Millions of years after an atomic war has wiped out most of the human population, the world is repopulated with elves, fairies, mutants and demons. The elves and fairies live in the light, radiation-free places; the mutants and demons live in the dark, radiation infested places. Two wizards are born into this world: polar opposites, one wizard, Avatar, is good and pure, the other, Blackwolf,  is dark and malevolent. Blackwolf sends his armies of demons and mutants to take over what is left of the world, but the elves and fairies always defeat him. Blackwolf then discovers technology and ancient Nazi propaganda films to spur his demon/mutant armies to victory. Avatar realizes what’s at stake and sets out with an elf warrior, a reprogrammed assassin and the queen of the fairies to stop Blackwolf.

The film is interesting for its use of rotoscoping, an animation technique where live action is shot and is used for the basis of the animation to render realistic motion. Since Wizards was made in the mid 1970s,  Bakshi used the traditional animation technique of the time: each frame of film (or “cell”) was hand-drawn, then hand-painted, finally being photographed by a motion picture camera, one frame at a time. Today,  most animation is digitally rendered using computers; cell animation as an art has been mostly lost.

The film is certainly flawed: over use of narration at the beginning to set the stage. The voice acting is only so-so. There is a tendency to reuse footage. Some of the animation looks kind of cheesy. The film also contains some holdover ideas from hippie culture: violence is always bad, love is all you need to fight evil, etc. The music is kind of cheesy. But these are all artifacts of the time period in which it was made.

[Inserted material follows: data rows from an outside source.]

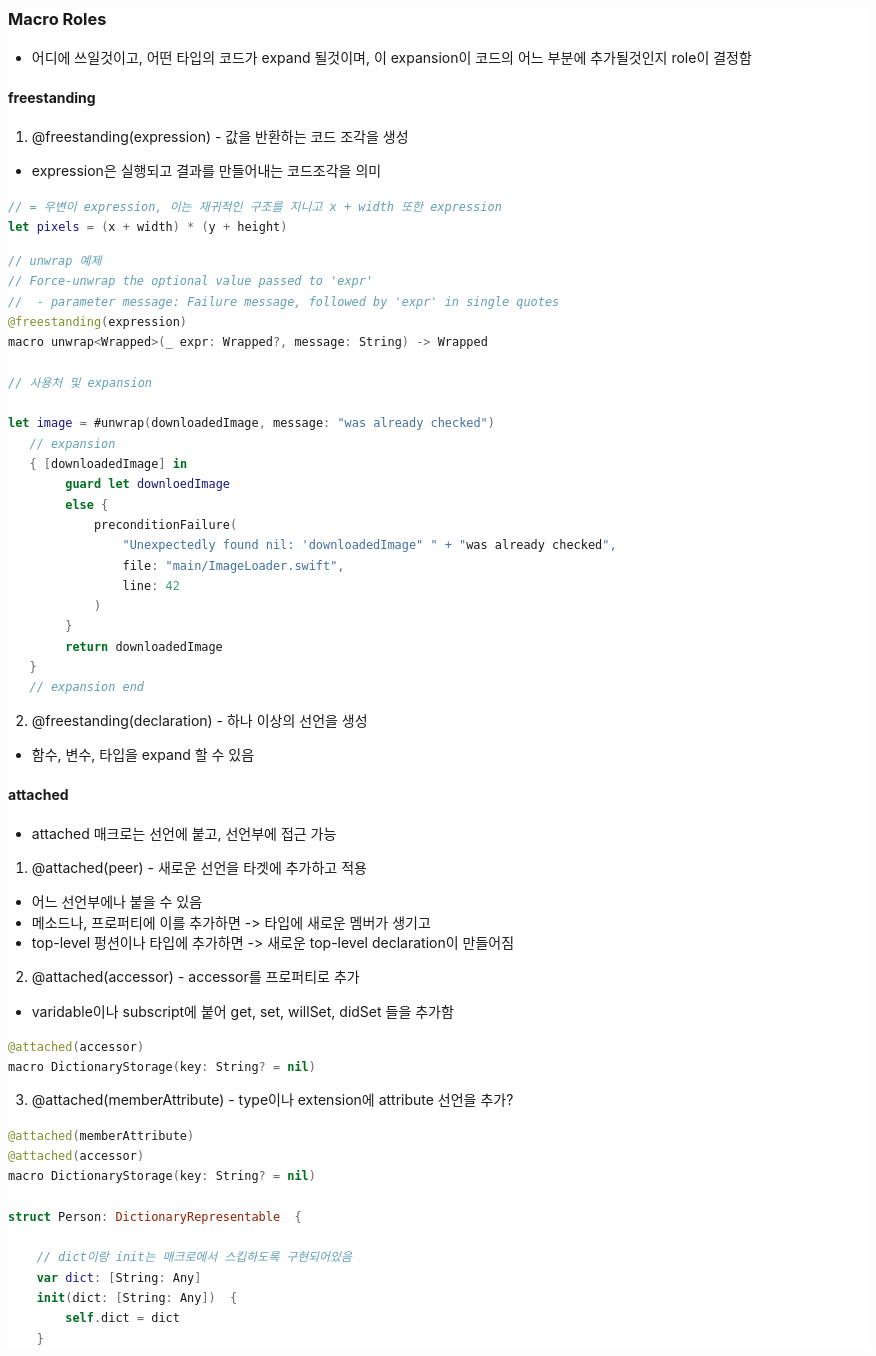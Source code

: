 ### Macro Roles
- 어디에 쓰일것이고, 어떤 타입의 코드가 expand 될것이며, 이 expansion이 코드의 어느 부분에 추가될것인지 role이 결정함

#### freestanding
1. @freestanding(expression) - 값을 반환하는 코드 조각을 생성
- expression은 실행되고 결과를 만들어내는 코드조각을 의미
```swift
// = 우변이 expression, 이는 재귀적인 구조를 지니고 x + width 또한 expression
let pixels = (x + width) * (y + height)
```
```swift
// unwrap 예제
// Force-unwrap the optional value passed to 'expr'
//  - parameter message: Failure message, followed by 'expr' in single quotes
@freestanding(expression)
macro unwrap<Wrapped>(_ expr: Wrapped?, message: String) -> Wrapped

// 사용처 및 expansion

let image = #unwrap(downloadedImage, message: "was already checked")
   // expansion
   { [downloadedImage] in
   		guard let downloedImage 
   		else {
   			preconditionFailure(
   				"Unexpectedly found nil: 'downloadedImage" " + "was already checked",
   				file: "main/ImageLoader.swift", 
   				line: 42
   			)
   		}
   		return downloadedImage
   }
   // expansion end

```
2. @freestanding(declaration) - 하나 이상의 선언을 생성
- 함수, 변수, 타입을 expand 할 수 있음

#### attached
- attached 매크로는 선언에 붙고, 선언부에 접근 가능
1. @attached(peer) - 새로운 선언을 타겟에 추가하고 적용
- 어느 선언부에나 붙을 수 있음
- 메소드나, 프로퍼티에 이를 추가하면 -> 타입에 새로운 멤버가 생기고
- top-level 펑션이나 타입에 추가하면 -> 새로운 top-level declaration이 만들어짐
2. @attached(accessor) - accessor를 프로퍼티로 추가
- varidable이나 subscript에 붙어 get, set, willSet, didSet 들을 추가함
```swift
@attached(accessor)
macro DictionaryStorage(key: String? = nil)
```
3. @attached(memberAttribute) - type이나 extension에 attribute 선언을 추가?
```swift
@attached(memberAttribute)
@attached(accessor)
macro DictionaryStorage(key: String? = nil)

struct Person: DictionaryRepresentable  {

	// dict이랑 init는 매크로에서 스킵하도록 구현되어있음
	var dict: [String: Any]
	init(dict: [String: Any])  {
		self.dict = dict
	}

```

Despite being animated, this is not a film for children. It has disturbing, violent images:  cute, Disney-esque characters are slaughtered in a hail of bullets. Elves are slaughtered on the battlefield by hideous, malformed mutants and demons. It makes use of Nazi propaganda films, which always send chills up my spine when watching them.

Wizards works well on an emotional level as it is classic good-versus-evil tale. The protagonist, Avatar while good,  is definitely flawed: he’s old and tired, crotchety, and not sure he wants to save the world.  He is even unsure as the whether the world is worth saving. Blackwolf is an interesting character: while evil, he seems to want what is best for his armies of mutants and demons. He wants to escape the dark which they are all forced to live in and take over the areas of  light where  the elves and fairies live.

Wizards works despite its flaws. It is an emotionally satisfying exploration into the nature of good versus evil. The final showdown between Avatar and Blackwolf packs an emotional wallop and a clever twist.

Click on the following link to place a hold:

Wizards

Worth a look if you like edgy, dark futuristic animated fantasy or if you like the idea of a Saturday morning cartoon gone very wrong.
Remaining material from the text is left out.